(Beginning of Given entries)

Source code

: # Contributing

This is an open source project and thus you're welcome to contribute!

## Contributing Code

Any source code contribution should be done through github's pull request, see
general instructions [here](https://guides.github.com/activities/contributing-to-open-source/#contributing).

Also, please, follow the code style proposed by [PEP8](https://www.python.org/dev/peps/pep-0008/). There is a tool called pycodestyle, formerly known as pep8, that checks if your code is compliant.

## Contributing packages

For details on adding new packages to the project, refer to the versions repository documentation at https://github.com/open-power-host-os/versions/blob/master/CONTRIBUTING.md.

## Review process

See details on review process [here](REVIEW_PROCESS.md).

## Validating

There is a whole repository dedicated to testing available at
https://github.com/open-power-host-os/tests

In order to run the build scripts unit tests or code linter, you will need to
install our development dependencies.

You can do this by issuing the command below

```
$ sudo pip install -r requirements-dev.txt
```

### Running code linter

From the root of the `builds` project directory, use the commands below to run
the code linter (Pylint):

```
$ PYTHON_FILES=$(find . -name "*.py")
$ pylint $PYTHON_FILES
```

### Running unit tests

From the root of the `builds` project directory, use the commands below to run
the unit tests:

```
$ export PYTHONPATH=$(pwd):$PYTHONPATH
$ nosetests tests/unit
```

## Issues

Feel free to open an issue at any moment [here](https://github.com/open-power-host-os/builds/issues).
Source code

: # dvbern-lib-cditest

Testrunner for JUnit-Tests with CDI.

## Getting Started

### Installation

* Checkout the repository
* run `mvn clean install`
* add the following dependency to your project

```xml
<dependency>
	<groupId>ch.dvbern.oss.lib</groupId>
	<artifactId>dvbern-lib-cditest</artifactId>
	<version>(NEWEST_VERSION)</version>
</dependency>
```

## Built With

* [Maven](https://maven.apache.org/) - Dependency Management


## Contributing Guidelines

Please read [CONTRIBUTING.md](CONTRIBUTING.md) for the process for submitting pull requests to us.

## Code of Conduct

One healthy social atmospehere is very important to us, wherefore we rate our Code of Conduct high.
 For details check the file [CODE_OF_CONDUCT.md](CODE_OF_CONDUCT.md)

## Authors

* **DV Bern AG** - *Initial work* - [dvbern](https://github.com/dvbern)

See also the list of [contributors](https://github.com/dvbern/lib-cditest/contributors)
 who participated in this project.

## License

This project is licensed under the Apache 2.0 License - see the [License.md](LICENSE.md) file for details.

(End of Given entries)

What the task asks -
Look for the word "repository". Copy out every line of the data that has it.

Exercise result -
For details on adding new packages to the project, refer to the versions repository documentation at https://github.com/open-power-host-os/versions/blob/master/CONTRIBUTING.md.
There is a whole repository dedicated to testing available at
* Checkout the repository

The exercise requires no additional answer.